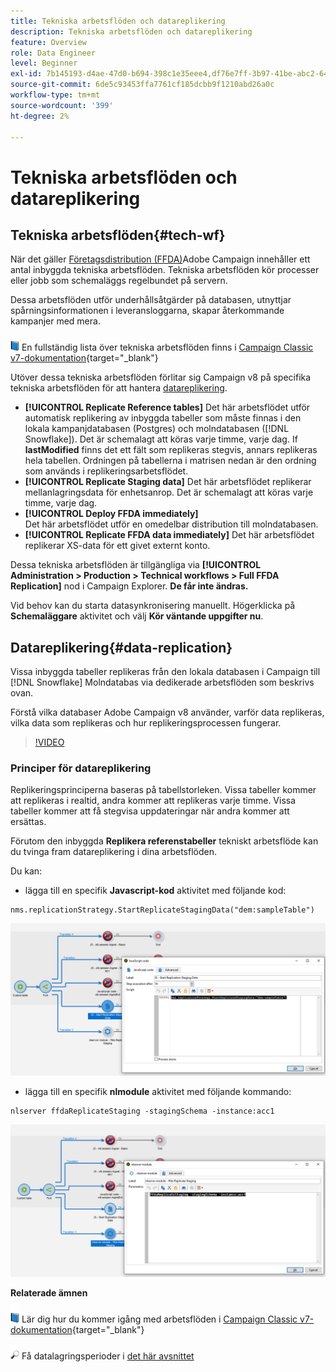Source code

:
```yaml
---
title: Tekniska arbetsflöden och datareplikering
description: Tekniska arbetsflöden och datareplikering
feature: Overview
role: Data Engineer
level: Beginner
exl-id: 7b145193-d4ae-47d0-b694-398c1e35eee4,df76e7ff-3b97-41be-abc2-640748680ff3
source-git-commit: 6de5c93453ffa7761cf185dcbb9f1210abd26a0c
workflow-type: tm+mt
source-wordcount: '399'
ht-degree: 2%

---
```


# Tekniska arbetsflöden och datareplikering

## Tekniska arbetsflöden{#tech-wf}

När det gäller [Företagsdistribution (FFDA)](enterprise-deployment.md)Adobe Campaign innehåller ett antal inbyggda tekniska arbetsflöden. Tekniska arbetsflöden kör processer eller jobb som schemaläggs regelbundet på servern.

Dessa arbetsflöden utför underhållsåtgärder på databasen, utnyttjar spårningsinformationen i leveransloggarna, skapar återkommande kampanjer med mera.

![](../assets/do-not-localize/book.png) En fullständig lista över tekniska arbetsflöden finns i [Campaign Classic v7-dokumentation](https://experienceleague.adobe.com/docs/campaign-classic/using/automating-with-workflows/advanced-management/about-technical-workflows.html){target=&quot;_blank&quot;}

Utöver dessa tekniska arbetsflöden förlitar sig Campaign v8 på specifika tekniska arbetsflöden för att hantera [datareplikering](#data-replication).

* **[!UICONTROL Replicate Reference tables]**
Det här arbetsflödet utför automatisk replikering av inbyggda tabeller som måste finnas i den lokala kampanjdatabasen (Postgres) och molndatabasen ([!DNL Snowflake]). Det är schemalagt att köras varje timme, varje dag. If **lastModified** finns det ett fält som replikeras stegvis, annars replikeras hela tabellen. Ordningen på tabellerna i matrisen nedan är den ordning som används i replikeringsarbetsflödet.
* **[!UICONTROL Replicate Staging data]**
Det här arbetsflödet replikerar mellanlagringsdata för enhetsanrop. Det är schemalagt att köras varje timme, varje dag.
* **[!UICONTROL Deploy FFDA immediately]**\
   Det här arbetsflödet utför en omedelbar distribution till molndatabasen.
* **[!UICONTROL Replicate FFDA data immediately]**
Det här arbetsflödet replikerar XS-data för ett givet externt konto.

Dessa tekniska arbetsflöden är tillgängliga via **[!UICONTROL Administration > Production > Technical workflows > Full FFDA Replication]** nod i Campaign Explorer. **De får inte ändras.**

Vid behov kan du starta datasynkronisering manuellt. Högerklicka på **Schemaläggare** aktivitet och välj **Kör väntande uppgifter nu**.

## Datareplikering{#data-replication}

Vissa inbyggda tabeller replikeras från den lokala databasen i Campaign till [!DNL Snowflake] Molndatabas via dedikerade arbetsflöden som beskrivs ovan.

Förstå vilka databaser Adobe Campaign v8 använder, varför data replikeras, vilka data som replikeras och hur replikeringsprocessen fungerar.

>[!VIDEO](https://video.tv.adobe.com/v/334460?quality=12)


### Principer för datareplikering

Replikeringsprinciperna baseras på tabellstorleken. Vissa tabeller kommer att replikeras i realtid, andra kommer att replikeras varje timme. Vissa tabeller kommer att få stegvisa uppdateringar när andra kommer att ersättas.

Förutom den inbyggda **Replikera referenstabeller** tekniskt arbetsflöde kan du tvinga fram datareplikering i dina arbetsflöden.

Du kan:

* lägga till en specifik **Javascript-kod** aktivitet med följande kod:

```
nms.replicationStrategy.StartReplicateStagingData("dem:sampleTable")
```

![](assets/jscode.png)


* lägga till en specifik **nlmodule** aktivitet med följande kommando:

```
nlserver ffdaReplicateStaging -stagingSchema -instance:acc1
```

![](assets/nlmodule.png)


**Relaterade ämnen**

![](../assets/do-not-localize/book.png) Lär dig hur du kommer igång med arbetsflöden i [Campaign Classic v7-dokumentation](https://experienceleague.adobe.com/docs/campaign-classic/using/automating-with-workflows/introduction/about-workflows.html?lang=en#automating-with-workflows){target=&quot;_blank&quot;}

![](../assets/do-not-localize/glass.png) Få datalagringsperioder i [det här avsnittet](../dev/datamodel-best-practices.md#data-retention)
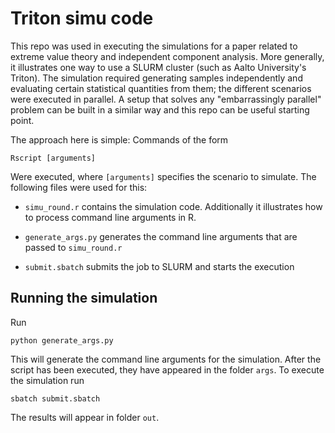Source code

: # Triton simu code

This repo was used in executing the simulations for a paper related to extreme value theory and independent component analysis.
More generally, it illustrates one way to use a SLURM cluster (such as Aalto University's Triton).
The simulation required generating samples independently and
evaluating certain statistical quantities from them; the different
scenarios were executed in parallel. A setup that solves any 
"embarrassingly parallel" problem can be built in a similar way and this repo can be useful
starting point.

The approach here is simple: Commands of the form
```
Rscript [arguments]
```
Were executed, where `[arguments]` specifies the scenario to simulate. The following files were used for this:

* `simu_round.r` contains the simulation code. Additionally it
illustrates how to process command line arguments in R.

* `generate_args.py` generates the command line arguments that are passed to `simu_round.r`

* `submit.sbatch` submits the job to SLURM and starts the execution

## Running the simulation

Run
```
python generate_args.py
```
This will generate the command line arguments for the simulation. After the script has been executed, they
have appeared in the folder `args`. To execute the simulation run
```
sbatch submit.sbatch
```
The results will appear in folder `out`.
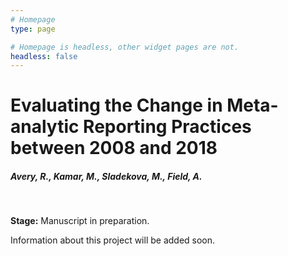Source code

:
```yaml
---
# Homepage
type: page

# Homepage is headless, other widget pages are not.
headless: false
---
```


# Evaluating the Change in Meta-analytic Reporting Practices between 2008 and 2018
##### Avery, R., Kamar, M., Sladekova, M., Field, A. 

</br>

**Stage:** Manuscript in preparation.

Information about this project will be added soon.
+++
§ **HOW TO COMPLETE THIS TASK**: Copy out each line from the listing that contains the string "Triton".

§ **WORKED SOLUTION**:
: # Triton simu code
More generally, it illustrates one way to use a SLURM cluster (such as Aalto University's Triton).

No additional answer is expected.